● GIVEN DATA
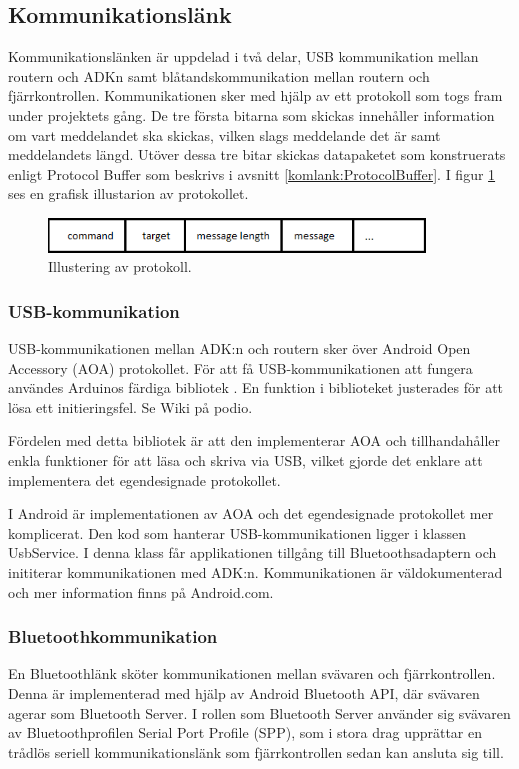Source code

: \subsection{Kommunikationslänk}
\label{subsec:commlink}
Kommunikationslänken är uppdelad i två delar, USB kommunikation mellan routern och ADKn 
samt blåtandskommunikation mellan routern och fjärrkontrollen. Kommunikationen sker med hjälp av ett protokoll som 
togs fram under projektets gång. De tre första bitarna som skickas innehåller information om vart meddelandet ska skickas, 
vilken slags meddelande det är samt meddelandets längd. Utöver dessa tre bitar skickas datapaketet som konstruerats enligt 
Protocol Buffer som beskrivs i avsnitt \ref{komlank:ProtocolBuffer}. I figur \ref{fig:protocol} ses en grafisk illustarion av protokollet.


\begin{figure}[htbp!]
\centering
\includegraphics[width=10cm]{../../includes/figures/protocol.png}
\caption{Illustering av protokoll.}
\label{fig:protocol}
\end{figure}

\subsubsection{USB-kommunikation}
USB-kommunikationen mellan ADK:n och routern sker över Android Open Accessory (AOA) protokollet. 
För att få USB-kommunikationen att fungera användes Arduinos färdiga bibliotek
\cite{USBHost}. En funktion i biblioteket justerades för att lösa ett
initieringsfel. Se Wiki på podio.
 
Fördelen med detta bibliotek är att den implementerar AOA och tillhandahåller enkla funktioner för att läsa och skriva via USB, vilket 
gjorde det enklare att implementera det egendesignade protokollet.

I Android är implementationen av AOA och det egendesignade protokollet mer komplicerat. Den kod som hanterar USB-kommunikationen ligger 
i klassen UsbService. I denna klass får applikationen tillgång till
Bluetoothsadaptern och inititerar kommunikationen med ADK:n.
Kommunikationen är väldokumenterad och mer information finns på Android.com.
 
\subsubsection{Bluetoothkommunikation}
En Bluetoothlänk sköter kommunikationen mellan svävaren och fjärrkontrollen.
Denna är implementerad med hjälp av Android Bluetooth API, där svävaren agerar
som Bluetooth Server. I rollen som Bluetooth Server använder sig svävaren av
Bluetoothprofilen Serial Port Profile (SPP), som i stora drag upprättar en
trådlös seriell kommunikationslänk som fjärrkontrollen sedan kan ansluta sig
till.

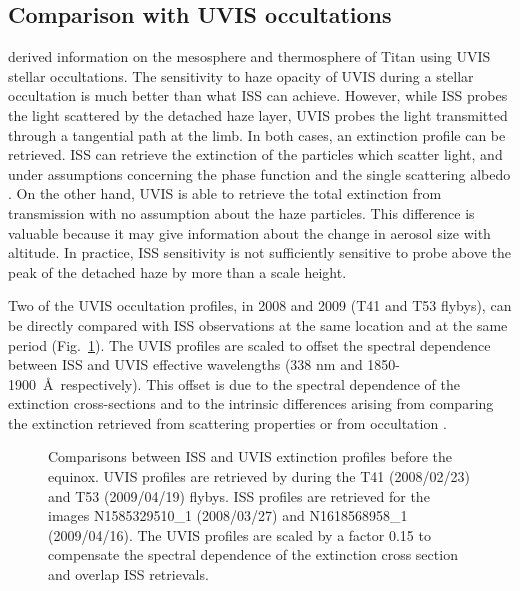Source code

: \subsection{Comparison with UVIS occultations}

\cite{Koskinen2011} derived information on the mesosphere and thermosphere of Titan using UVIS stellar
occultations. The sensitivity to haze opacity of UVIS during a stellar occultation is much better than what ISS can achieve. However,
while ISS probes the light scattered by the detached haze layer, UVIS probes the light transmitted through a tangential
path at the limb. In both cases, an extinction profile can be retrieved. ISS can retrieve the extinction of the
particles which scatter light, and under assumptions concerning the phase function and the single scattering albedo .
On the other hand, UVIS is able to retrieve the total extinction from transmission with no assumption about the haze
particles. This difference is valuable because it may give information about the change in aerosol
size with altitude. In practice, ISS sensitivity is not sufficiently sensitive to probe above
the peak of the detached haze by more than a scale height.

Two of the UVIS occultation profiles, in 2008 and 2009 (T41 and T53 flybys), can be directly compared with ISS
observations at the same location and at the same period (Fig.~\ref{fig:uvis_iss}). The UVIS profiles are scaled to
offset the spectral dependence between ISS and UVIS effective wavelengths (338 nm and 1850-1900~\AA~respectively).
This offset is due to the spectral dependence of the extinction cross-sections and to the intrinsic
differences arising from comparing the extinction retrieved from scattering properties or from occultation
\citep[see.][]{Cours2011}.

\begin{figure}[!ht]
\caption{Comparisons between ISS and UVIS extinction profiles before the equinox.
UVIS profiles are retrieved by \cite{Koskinen2011} during the T41 (2008/02/23) and T53 (2009/04/19) flybys.
ISS profiles are retrieved for the images N1585329510\_1 (2008/03/27) and
N1618568958\_1 (2009/04/16).
The UVIS profiles are scaled by a factor 0.15 to compensate the spectral dependence of the extinction
cross section and overlap ISS retrievals.}
\label{fig:uvis_iss}
\end{figure}


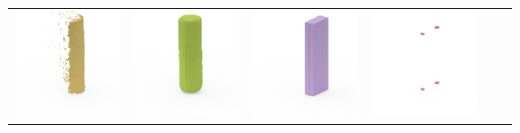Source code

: \documentclass[10pt,onecolumn,letterpaper]{article}
\begin{document}
\begin{tabular}{cccccc}
\includegraphics[height=\turnheight, clip=true, trim=60 30 30 5]{pringles_bbq_NP1_312_visible_pixels_view_180.png} &
\includegraphics[height=\turnheight, clip=true, trim=60 30 30 5]{pringles_bbq_NP1_312_gt_view_180.png} &
\includegraphics[height=\turnheight, clip=true, trim=60 30 30 5]{pringles_bbq_NP1_312_bb_view_180.png} &
\includegraphics[height=\turnheight, clip=true, trim=60 30 30 5]{pringles_bbq_NP1_312_zheng_view_180.png} &

\end{tabular}
\end{document}
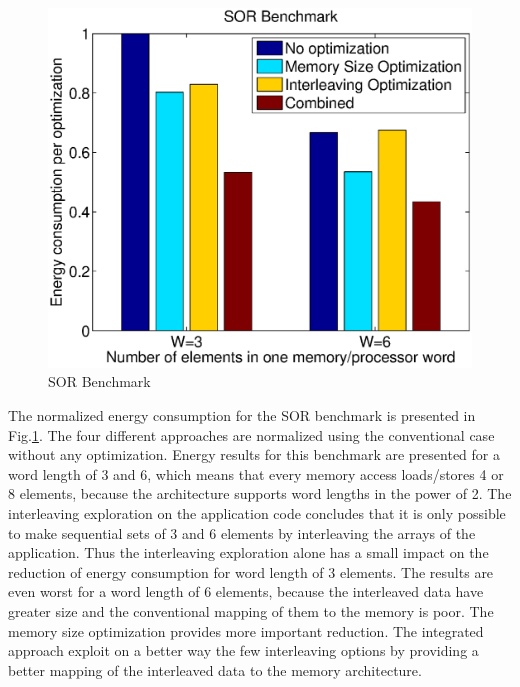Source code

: \documentclass[prodmode,acmtodaes]{acmsmall}
\begin{document}
\begin{figure}
\centering
	\caption{SOR Benchmark}
	\label{fig:sor}
	\includegraphics[scale = 0.5]{Images/sor.eps} 
\end{figure}

The normalized energy consumption for the SOR benchmark is presented in Fig.\ref{fig:sor}.
The four different approaches are normalized using the conventional case without any optimization.
Energy results for this benchmark are presented for a word length of 3 and 6, which means that every memory access loads/stores 4 or 8 elements, because the architecture supports word lengths in the power of 2. 
The interleaving exploration on the application code concludes that it is only possible to make sequential sets of 3 and 6 elements by interleaving the arrays of the application.
Thus the interleaving exploration alone has a small impact on the reduction of energy consumption for word length of 3 elements.
The results are even worst for a word length of 6 elements, because the interleaved data have greater size and the conventional mapping of them to the memory is poor.
The memory size optimization provides more important reduction.
The integrated approach exploit on a better way the few interleaving options by providing a better mapping of the interleaved data to the memory architecture.
\end{document}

● YOUR GOAL
The data is to be returned exactly as it stands, pictures aside.

● THE COMPLETED TASK
Source code

: \subsection{Kommunikationslänk}
\label{subsec:commlink}
Kommunikationslänken är uppdelad i två delar, USB kommunikation mellan routern och ADKn 
samt blåtandskommunikation mellan routern och fjärrkontrollen. Kommunikationen sker med hjälp av ett protokoll som 
togs fram under projektets gång. De tre första bitarna som skickas innehåller information om vart meddelandet ska skickas, 
vilken slags meddelande det är samt meddelandets längd. Utöver dessa tre bitar skickas datapaketet som konstruerats enligt 
Protocol Buffer som beskrivs i avsnitt \ref{komlank:ProtocolBuffer}. I figur \ref{fig:protocol} ses en grafisk illustarion av protokollet.


\begin{figure}[htbp!]
\centering
\includegraphics[width=10cm]{../../includes/figures/protocol.png}
\caption{Illustering av protokoll.}
\label{fig:protocol}
\end{figure}

\subsubsection{USB-kommunikation}
USB-kommunikationen mellan ADK:n och routern sker över Android Open Accessory (AOA) protokollet. 
För att få USB-kommunikationen att fungera användes Arduinos färdiga bibliotek
\cite{USBHost}. En funktion i biblioteket justerades för att lösa ett
initieringsfel. Se Wiki på podio.
 
Fördelen med detta bibliotek är att den implementerar AOA och tillhandahåller enkla funktioner för att läsa och skriva via USB, vilket 
gjorde det enklare att implementera det egendesignade protokollet.

I Android är implementationen av AOA och det egendesignade protokollet mer komplicerat. Den kod som hanterar USB-kommunikationen ligger 
i klassen UsbService. I denna klass får applikationen tillgång till
Bluetoothsadaptern och inititerar kommunikationen med ADK:n.
Kommunikationen är väldokumenterad och mer information finns på Android.com.
 
\subsubsection{Bluetoothkommunikation}
En Bluetoothlänk sköter kommunikationen mellan svävaren och fjärrkontrollen.
Denna är implementerad med hjälp av Android Bluetooth API, där svävaren agerar
som Bluetooth Server. I rollen som Bluetooth Server använder sig svävaren av
Bluetoothprofilen Serial Port Profile (SPP), som i stora drag upprättar en
trådlös seriell kommunikationslänk som fjärrkontrollen sedan kan ansluta sig
till.

Source code

: \subsection{Comparison with UVIS occultations}

\cite{Koskinen2011} derived information on the mesosphere and thermosphere of Titan using UVIS stellar
occultations. The sensitivity to haze opacity of UVIS during a stellar occultation is much better than what ISS can achieve. However,
while ISS probes the light scattered by the detached haze layer, UVIS probes the light transmitted through a tangential
path at the limb. In both cases, an extinction profile can be retrieved. ISS can retrieve the extinction of the
particles which scatter light, and under assumptions concerning the phase function and the single scattering albedo .
On the other hand, UVIS is able to retrieve the total extinction from transmission with no assumption about the haze
particles. This difference is valuable because it may give information about the change in aerosol
size with altitude. In practice, ISS sensitivity is not sufficiently sensitive to probe above
the peak of the detached haze by more than a scale height.

Two of the UVIS occultation profiles, in 2008 and 2009 (T41 and T53 flybys), can be directly compared with ISS
observations at the same location and at the same period (Fig.~\ref{fig:uvis_iss}). The UVIS profiles are scaled to
offset the spectral dependence between ISS and UVIS effective wavelengths (338 nm and 1850-1900~\AA~respectively).
This offset is due to the spectral dependence of the extinction cross-sections and to the intrinsic
differences arising from comparing the extinction retrieved from scattering properties or from occultation
\citep[see.][]{Cours2011}.

\begin{figure}[!ht]
\caption{Comparisons between ISS and UVIS extinction profiles before the equinox.
UVIS profiles are retrieved by \cite{Koskinen2011} during the T41 (2008/02/23) and T53 (2009/04/19) flybys.
ISS profiles are retrieved for the images N1585329510\_1 (2008/03/27) and
N1618568958\_1 (2009/04/16).
The UVIS profiles are scaled by a factor 0.15 to compensate the spectral dependence of the extinction
cross section and overlap ISS retrievals.}
\label{fig:uvis_iss}
\end{figure}


Source code

: \documentclass[10pt,onecolumn,letterpaper]{article}
\begin{document}
\begin{tabular}{cccccc}
\includegraphics[height=\turnheight, clip=true, trim=60 30 30 5]{pringles_bbq_NP1_312_visible_pixels_view_180.png} &
\includegraphics[height=\turnheight, clip=true, trim=60 30 30 5]{pringles_bbq_NP1_312_gt_view_180.png} &
\includegraphics[height=\turnheight, clip=true, trim=60 30 30 5]{pringles_bbq_NP1_312_bb_view_180.png} &
\includegraphics[height=\turnheight, clip=true, trim=60 30 30 5]{pringles_bbq_NP1_312_zheng_view_180.png} &

\end{tabular}
\end{document}
Source code

: \documentclass[prodmode,acmtodaes]{acmsmall}
\begin{document}
\begin{figure}
\centering
	\caption{SOR Benchmark}
	\label{fig:sor}
	\includegraphics[scale = 0.5]{Images/sor.eps} 
\end{figure}

The normalized energy consumption for the SOR benchmark is presented in Fig.\ref{fig:sor}.
The four different approaches are normalized using the conventional case without any optimization.
Energy results for this benchmark are presented for a word length of 3 and 6, which means that every memory access loads/stores 4 or 8 elements, because the architecture supports word lengths in the power of 2. 
The interleaving exploration on the application code concludes that it is only possible to make sequential sets of 3 and 6 elements by interleaving the arrays of the application.
Thus the interleaving exploration alone has a small impact on the reduction of energy consumption for word length of 3 elements.
The results are even worst for a word length of 6 elements, because the interleaved data have greater size and the conventional mapping of them to the memory is poor.
The memory size optimization provides more important reduction.
The integrated approach exploit on a better way the few interleaving options by providing a better mapping of the interleaved data to the memory architecture.
\end{document}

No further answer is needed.